Review of Current Religious Thought: November 24, 1961

There are fashions of the day in theology as well as in haute couture. Theological fashion, however, has implications which are more serious than any that may be involved in current modes of dress design; for theology belongs properly to the category of truth, which, in its essence, is not variable, whereas dress design is related to questions of adventitious adornment, which are governed by no fixed laws.

Fashion, whether theological or sartorial, is devoutly followed by the majority, who exalt it to an eminence of sacrosanct inviolability. The assailant of fashion, therefore, is viewed with distaste: he is roundly damned as a dangerous reactionary, accused of profanity, or dismissed as irresponsible and eccentric. Yet the Christian Church would be in a sorry state were it not for courageous individuals who, concerned that truth should prevail, by word and deed attacked the ecclesiasticism that was à la mode made in their day. This was so with the prophets of the Old Testament; preeminently with our Lord who made so uncompromising an assault upon the fashionable pharisaism by which he was surrounded; with Martin Luther and the other masters of the Reformation; with Wesley and Whitefield; with Wilber-force; with Kierkegaard. The lesson they teach us is that fashion so easily becomes a stronghold of error or a retreat for muddled thinking. Effective reaction becomes essential if truth and freedom are to survive. We need fashion-fighters in our day no less than in the past.

The appearance, therefore, of a fashion-fighter in the rarefied atmosphere of academic theology is a welcome portent. (Let us not forget that it is in this olympian realm that fashions are formulated and from which they filtrate into the lower world of the inexpert man-in-the-street.) Dr. James Barr, Professor of Old Testament Literature and Theology in Edinburgh (more recently Princeton) is, perhaps, unlikely to become known as an iconoclast except in academic circles; but his book The Semantics of Biblical Language (Oxford University Press, 1961) is nonetheless an important contribution to fashion-fighting.

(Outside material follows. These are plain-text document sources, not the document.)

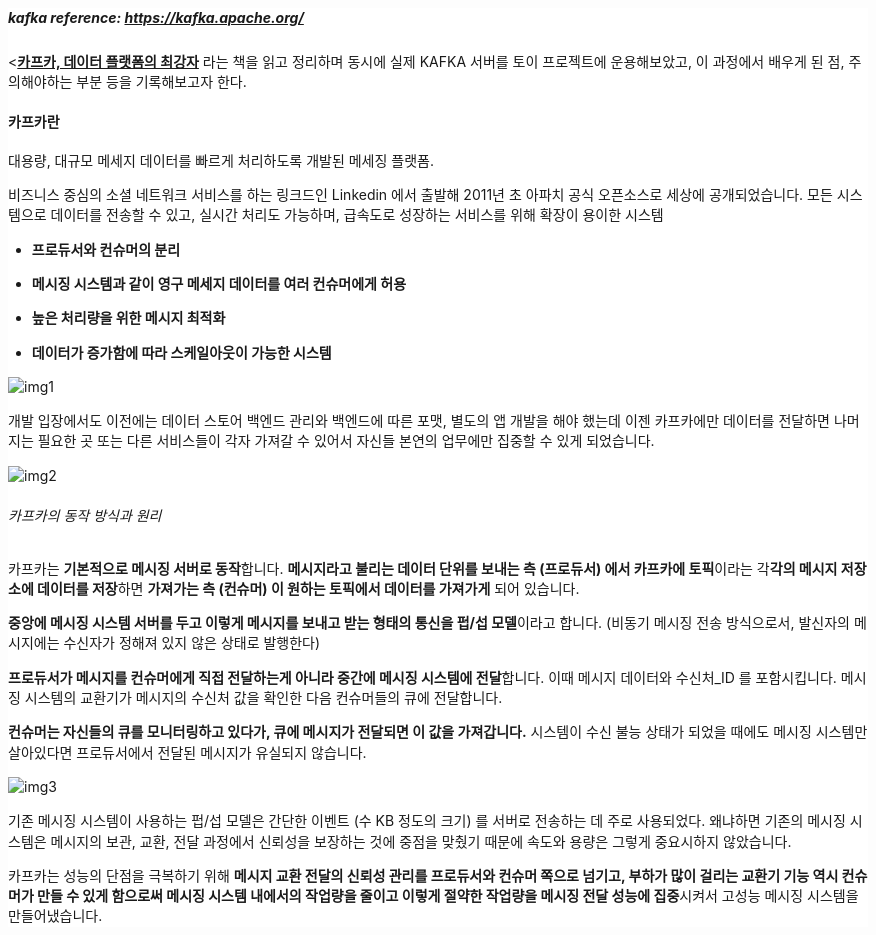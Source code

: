 ##### kafka reference: https://kafka.apache.org/



<**[카프카, 데이터 플랫폼의 최강자](http://www.yes24.com/Product/Goods/59789254)** 라는 책을 읽고 정리하며 동시에 실제 KAFKA 서버를 토이 프로젝트에 운용해보았고, 이 과정에서 배우게 된 점, 주의해야하는 부분 등을 기록해보고자 한다.

 

#### 카프카란

대용량, 대규모 메세지 데이터를 빠르게 처리하도록 개발된 메세징 플랫폼.

비즈니스 중심의 소셜 네트워크 서비스를 하는 링크드인 Linkedin 에서 출발해 2011년 초 아파치 공식 오픈소스로 세상에 공개되었습니다. 모든 시스템으로 데이터를 전송할 수 있고, 실시간 처리도 가능하며, 급속도로 성장하는 서비스를 위해 확장이 용이한 시스템

- **프로듀서와 컨슈머의 분리**

- **메시징 시스템과 같이 영구 메세지 데이터를 여러 컨슈머에게 허용**

- **높은 처리량을 위한 메시지 최적화**

- **데이터가 증가함에 따라 스케일아웃이 가능한 시스템**

  

![img1](https://krrrr-b.github.io/today-i-learn/experience/assets/images/kafka-1.png)



개발 입장에서도 이전에는 데이터 스토어 백엔드 관리와 백엔드에 따른 포맷, 별도의 앱 개발을 해야 했는데 이젠 카프카에만 데이터를 전달하면 나머지는 필요한 곳 또는 다른 서비스들이 각자 가져갈 수 있어서 자신들 본연의 업무에만 집중할 수 있게 되었습니다.



![img2](https://krrrr-b.github.io/today-i-learn/experience/assets/images/kafka-2.png)



###### 카프카의 동작 방식과 원리

카프카는 **기본적으로 메시징 서버로 동작**합니다. **메시지라고 불리는 데이터 단위를 보내는 측 (프로듀서) 에서 카프카에 토픽**이라는 각**각의 메시지 저장소에 데이터를 저장**하면 **가져가는 측 (컨슈머) 이 원하는 토픽에서 데이터를 가져가게** 되어 있습니다. 

**중앙에 메시징 시스템 서버를 두고 이렇게 메시지를 보내고 받는 형태의 통신을 펍/섭 모델**이라고 합니다.
(비동기 메시징 전송 방식으로서, 발신자의 메시지에는 수신자가 정해져 있지 않은 상태로 발행한다)

**프로듀서가 메시지를 컨슈머에게 직접 전달하는게 아니라 중간에 메시징 시스템에 전달**합니다. 이때 메시지 데이터와 수신처_ID 를 포함시킵니다. 메시징 시스템의 교환기가 메시지의 수신처 값을 확인한 다음 컨슈머들의 큐에 전달합니다.

**컨슈머는 자신들의 큐를 모니터링하고 있다가, 큐에 메시지가 전달되면 이 값을 가져갑니다.** 시스템이 수신 불능 상태가 되었을 때에도 메시징 시스템만 살아있다면 프로듀서에서 전달된 메시지가 유실되지 않습니다.



![img3](https://krrrr-b.github.io/today-i-learn/experience/assets/images/messaging-with-kafka.svg)



기존 메시징 시스템이 사용하는 펍/섭 모델은 간단한 이벤트 (수 KB 정도의 크기) 를 서버로 전송하는 데 주로 사용되었다. 왜냐하면 기존의 메시징 시스템은 메시지의 보관, 교환, 전달 과정에서 신뢰성을 보장하는 것에 중점을 맞췄기 때문에 속도와 용량은 그렇게 중요시하지 않았습니다.



카프카는 성능의 단점을 극복하기 위해 **메시지 교환 전달의 신뢰성 관리를 프로듀서와 컨슈머 쪽으로 넘기고, 부하가 많이 걸리는 교환기 기능 역시 컨슈머가 만들 수 있게 함으로써 메시징 시스템 내에서의 작업량을 줄이고 이렇게 절약한 작업량을 메시징 전달 성능에 집중**시켜서 고성능 메시징 시스템을 만들어냈습니다.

In this book he mounts a sustained critical attack on certain methods in the handling of the language, and more particularly the words, of the Bible which today are crowned with the aura of fashionability. It has become customary in the theological world to proclaim that there is a fundamental distinction between Greek and Hebrew thought—that the former is static, abstract, and analytical, while the latter is dynamic, concrete, and comprehensive—and that this distinction is inherent in the terminology of the two languages. Here we have an example of a theory which, having become fashionable, has come to be treated as a factual premise upon which to erect a dogmatic superstructure. Professor Barr charges its advocates with ignorance of genuine linguistic semantics, with making assumptions that are absurd, perverse, and comic, and with “arranging the material in a way which is certain to produce the predicted result.”

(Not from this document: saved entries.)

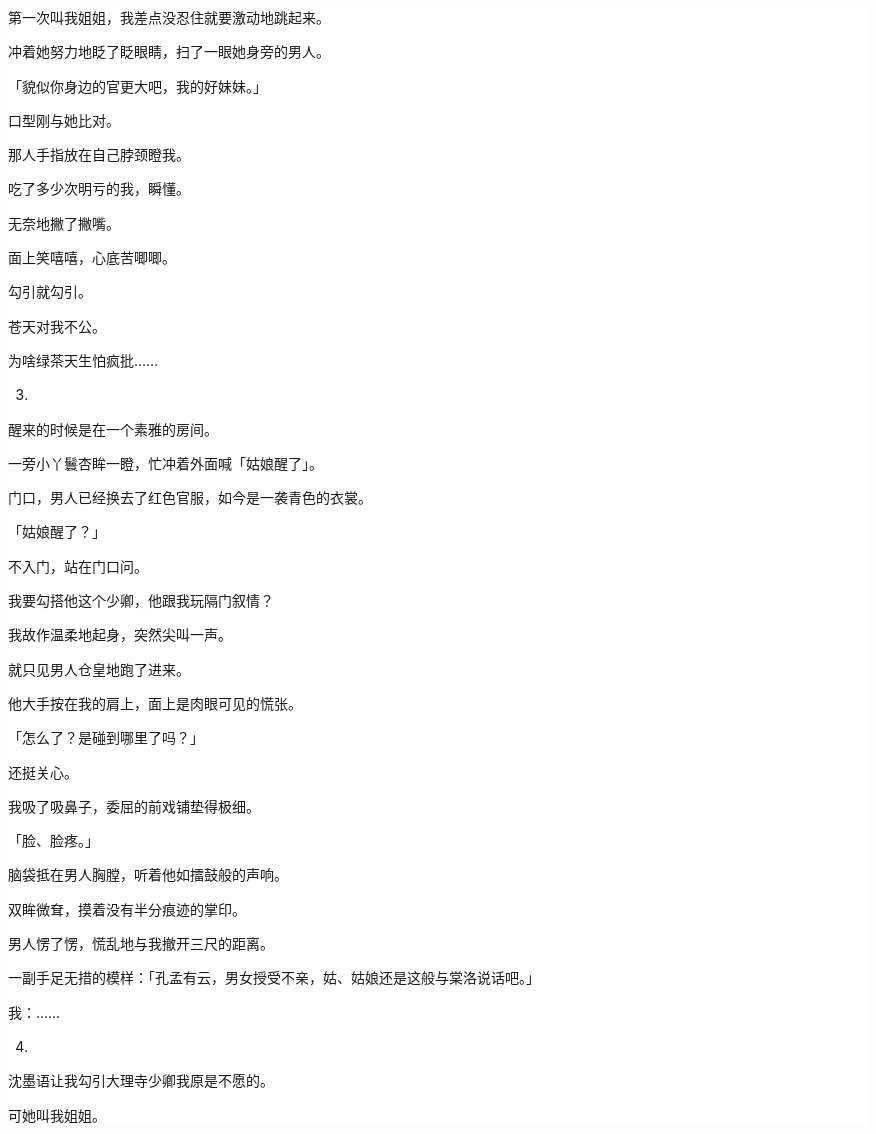 第一次叫我姐姐，我差点没忍住就要激动地跳起来。

冲着她努力地眨了眨眼睛，扫了一眼她身旁的男人。

「貌似你身边的官更大吧，我的好妹妹。」

口型刚与她比对。

那人手指放在自己脖颈瞪我。

吃了多少次明亏的我，瞬懂。

无奈地撇了撇嘴。

面上笑嘻嘻，心底苦唧唧。

勾引就勾引。

苍天对我不公。

为啥绿茶天生怕疯批……

3.

醒来的时候是在一个素雅的房间。

一旁小丫鬟杏眸一瞪，忙冲着外面喊「姑娘醒了」。

门口，男人已经换去了红色官服，如今是一袭青色的衣裳。

「姑娘醒了？」

不入门，站在门口问。

我要勾搭他这个少卿，他跟我玩隔门叙情？

我故作温柔地起身，突然尖叫一声。

就只见男人仓皇地跑了进来。

他大手按在我的肩上，面上是肉眼可见的慌张。

「怎么了？是碰到哪里了吗？」

还挺关心。

我吸了吸鼻子，委屈的前戏铺垫得极细。

「脸、脸疼。」

脑袋抵在男人胸膛，听着他如擂鼓般的声响。

双眸微耷，摸着没有半分痕迹的掌印。

男人愣了愣，慌乱地与我撤开三尺的距离。

一副手足无措的模样：「孔孟有云，男女授受不亲，姑、姑娘还是这般与棠洛说话吧。」

我：……

4.

沈墨语让我勾引大理寺少卿我原是不愿的。

可她叫我姐姐。
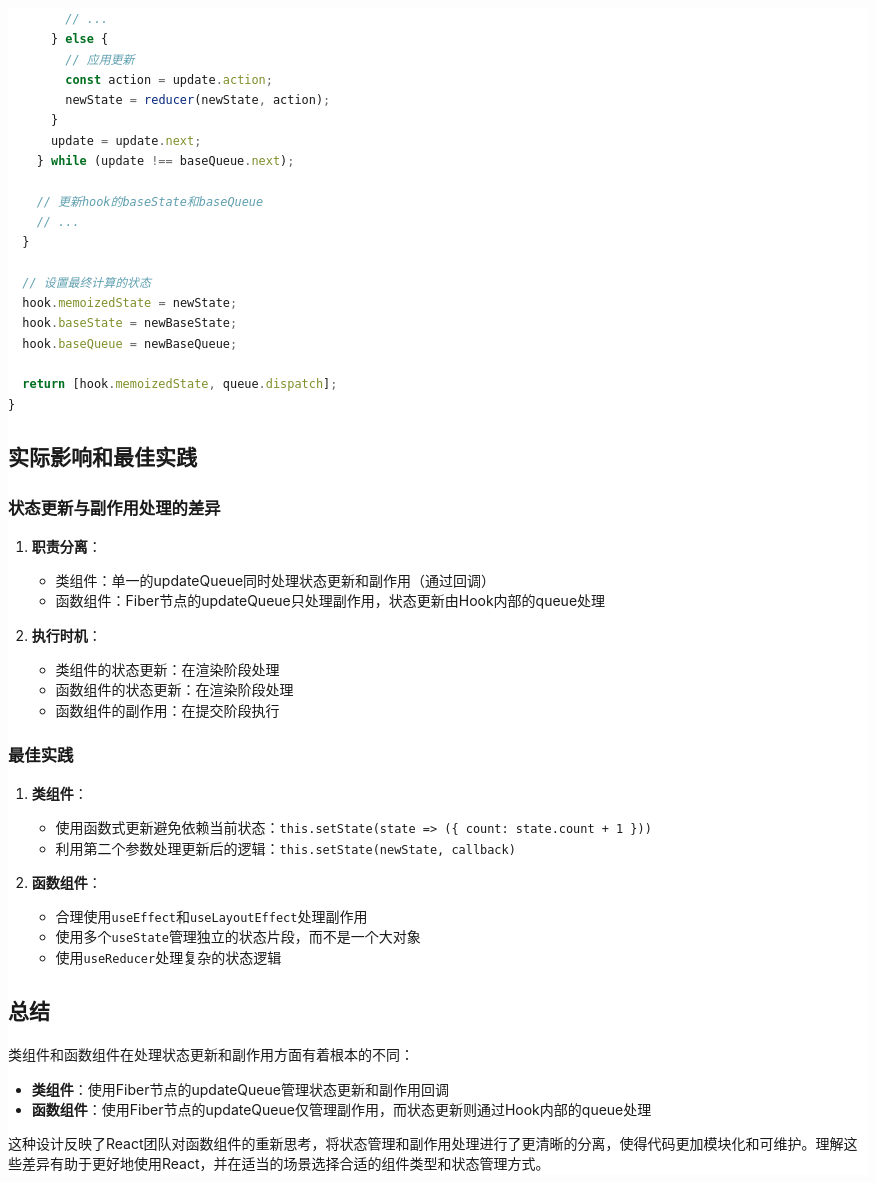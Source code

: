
 ```typescript
        // ...
      } else {
        // 应用更新
        const action = update.action;
        newState = reducer(newState, action);
      }
      update = update.next;
    } while (update !== baseQueue.next);

    // 更新hook的baseState和baseQueue
    // ...
  }

  // 设置最终计算的状态
  hook.memoizedState = newState;
  hook.baseState = newBaseState;
  hook.baseQueue = newBaseQueue;

  return [hook.memoizedState, queue.dispatch];
}
```

## 实际影响和最佳实践

### 状态更新与副作用处理的差异

1. **职责分离**：
   - 类组件：单一的updateQueue同时处理状态更新和副作用（通过回调）
   - 函数组件：Fiber节点的updateQueue只处理副作用，状态更新由Hook内部的queue处理

2. **执行时机**：
   - 类组件的状态更新：在渲染阶段处理
   - 函数组件的状态更新：在渲染阶段处理
   - 函数组件的副作用：在提交阶段执行

### 最佳实践

1. **类组件**：
   - 使用函数式更新避免依赖当前状态：`this.setState(state => ({ count: state.count + 1 }))`
   - 利用第二个参数处理更新后的逻辑：`this.setState(newState, callback)`

2. **函数组件**：
   - 合理使用`useEffect`和`useLayoutEffect`处理副作用
   - 使用多个`useState`管理独立的状态片段，而不是一个大对象
   - 使用`useReducer`处理复杂的状态逻辑

## 总结

类组件和函数组件在处理状态更新和副作用方面有着根本的不同：

- **类组件**：使用Fiber节点的updateQueue管理状态更新和副作用回调
- **函数组件**：使用Fiber节点的updateQueue仅管理副作用，而状态更新则通过Hook内部的queue处理

这种设计反映了React团队对函数组件的重新思考，将状态管理和副作用处理进行了更清晰的分离，使得代码更加模块化和可维护。理解这些差异有助于更好地使用React，并在适当的场景选择合适的组件类型和状态管理方式。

He strenuously opposes the assumption that the significance of a word may be determined by reference to its etymology and its supposed root-meaning, and contends that the past history of a word is no infallible guide to its meaning at any given time. “Entymology,” he says, “is not, and does not profess to be, a guide to the semantic value of words in their current usage, and such value has to be determined from the current usage and not from the derivation.” The etymology of a word is, in fact, “not a statement about its meaning but about its history.” Furthermore, “if we agreed that all the words we use should be interpreted from their entymological background and remote historical connections we should reduce language to an unintelligible chaos.” Indeed, he maintains that if the arguments favored by this school of interpretation “have any validity at all, you can make the scripture mean anything you like at all.”

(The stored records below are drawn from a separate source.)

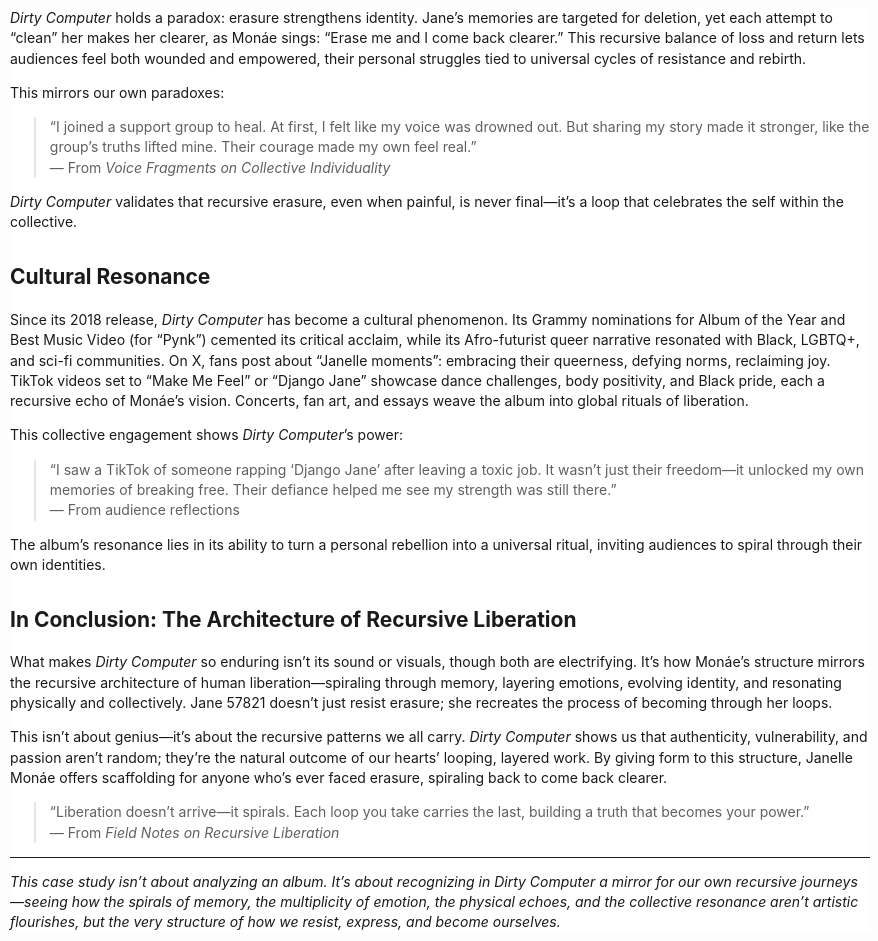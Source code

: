 *Dirty Computer* holds a paradox: erasure strengthens identity. Jane’s memories are targeted for deletion, yet each attempt to “clean” her makes her clearer, as Monáe sings: “Erase me and I come back clearer.” This recursive balance of loss and return lets audiences feel both wounded and empowered, their personal struggles tied to universal cycles of resistance and rebirth.

This mirrors our own paradoxes:

> “I joined a support group to heal. At first, I felt like my voice was drowned out. But sharing my story made it stronger, like the group’s truths lifted mine. Their courage made my own feel real.”  
> — From *Voice Fragments on Collective Individuality*

*Dirty Computer* validates that recursive erasure, even when painful, is never final—it’s a loop that celebrates the self within the collective.

## Cultural Resonance

Since its 2018 release, *Dirty Computer* has become a cultural phenomenon. Its Grammy nominations for Album of the Year and Best Music Video (for “Pynk”) cemented its critical acclaim, while its Afro-futurist queer narrative resonated with Black, LGBTQ+, and sci-fi communities. On X, fans post about “Janelle moments”: embracing their queerness, defying norms, reclaiming joy. TikTok videos set to “Make Me Feel” or “Django Jane” showcase dance challenges, body positivity, and Black pride, each a recursive echo of Monáe’s vision. Concerts, fan art, and essays weave the album into global rituals of liberation.

This collective engagement shows *Dirty Computer*’s power:

> “I saw a TikTok of someone rapping ‘Django Jane’ after leaving a toxic job. It wasn’t just their freedom—it unlocked my own memories of breaking free. Their defiance helped me see my strength was still there.”  
> — From audience reflections

The album’s resonance lies in its ability to turn a personal rebellion into a universal ritual, inviting audiences to spiral through their own identities.

## In Conclusion: The Architecture of Recursive Liberation

What makes *Dirty Computer* so enduring isn’t its sound or visuals, though both are electrifying. It’s how Monáe’s structure mirrors the recursive architecture of human liberation—spiraling through memory, layering emotions, evolving identity, and resonating physically and collectively. Jane 57821 doesn’t just resist erasure; she recreates the process of becoming through her loops.

This isn’t about genius—it’s about the recursive patterns we all carry. *Dirty Computer* shows us that authenticity, vulnerability, and passion aren’t random; they’re the natural outcome of our hearts’ looping, layered work. By giving form to this structure, Janelle Monáe offers scaffolding for anyone who’s ever faced erasure, spiraling back to come back clearer.

> “Liberation doesn’t arrive—it spirals. Each loop you take carries the last, building a truth that becomes your power.”  
> — From *Field Notes on Recursive Liberation*

---

*This case study isn’t about analyzing an album. It’s about recognizing in *Dirty Computer* a mirror for our own recursive journeys—seeing how the spirals of memory, the multiplicity of emotion, the physical echoes, and the collective resonance aren’t artistic flourishes, but the very structure of how we resist, express, and become ourselves.*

After a critical examination of examples of this fashionable method of interpretation (in the course of which his Edinburgh colleague Professor T. F. Torrance comes in for some rough handling!) Dr. Barr turns his attention to Kittel’s encyclopedic Theological Word-Book of the New Testament, of which he rightly says that “no single work is perhaps more influential in the study of the New Testament today.” His censure of this composite lexicon, with its predilection for “concept history,” its strong Christocentric emphasis, and its conception of revelation as consisting in events in history rather than in ideas or propositions (so characteristic of the fashionable “biblical theology” of our time) cannot be expanded here. He demonstrates how illegitimate some of its basic claims and methods are, how inconsistently its principles are applied, and how far removed they are from the real science of linguistics.

The meaning of a text is to be sought not from the words of that text in isolation from each other, but from the words in combination. Both in interpretation and in translation it is the sentence—words in syntactical association with each other—that is of semantic significance. As Professor Barr says, the connection between biblical language and theology “must be made in the first place at the level of the larger linguistic complexes such as the sentences.” The new “orthodoxy,” scorning as it does the old orthodoxy with its classical doctrine of Scripture and “propositional” religion, has had to invent its own form of biblicism, and in doing so has substituted proof-words in the place of proof-texts. Well may Dr. Barr ask whether we are making progress! More generally, he contends that “what may be a good theological case is spoiled by bad linguistic arguments,” especially when it is “not supported by actual exegetical argument from texts which say things from which the general thesis could be supported.”

We must hope that this brave volume of a bonny Scots fighter will be studied and heeded in the halls of theological fashion.